> [Information supplied]:

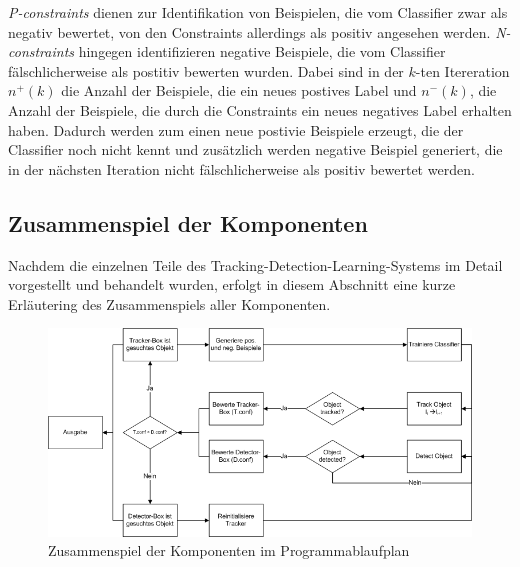 	\textit{P-constraints} dienen zur Identifikation von Beispielen, die vom Classifier zwar als negativ bewertet, von den Constraints allerdings als positiv angesehen werden. \textit{N-constraints} hingegen identifizieren negative Beispiele, die vom Classifier fälschlicherweise als postitiv bewerten wurden. Dabei sind in der $k$-ten Itereration $n^{+}(k)$ die Anzahl der Beispiele, die ein neues postives Label und $n^{-}(k)$, die Anzahl der Beispiele, die durch die Constraints ein neues negatives Label erhalten haben. Dadurch werden zum einen neue postivie Beispiele erzeugt, die der Classifier noch nicht kennt und zusätzlich werden negative Beispiel generiert, die in der nächsten Iteration nicht fälschlicherweise als positiv bewertet werden. 

	\subsection{Zusammenspiel der Komponenten}
	Nachdem die einzelnen Teile des Tracking-Detection-Learning-Systems im Detail vorgestellt und behandelt wurden, erfolgt in diesem Abschnitt eine kurze Erläutering des Zusammenspiels aller Komponenten.

	\begin{figure}
	\includegraphics[scale=0.5]{../pictures/PAP.png}

	\caption{Zusammenspiel der Komponenten im Programmablaufplan}
	\end{figure}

> [Exercise instructions]:
Lines from the one containing "der Komponenten im" to the end of the data are to be printed exactly, including the first and last.

> [Task output]:
	\caption{Zusammenspiel der Komponenten im Programmablaufplan}
	\end{figure}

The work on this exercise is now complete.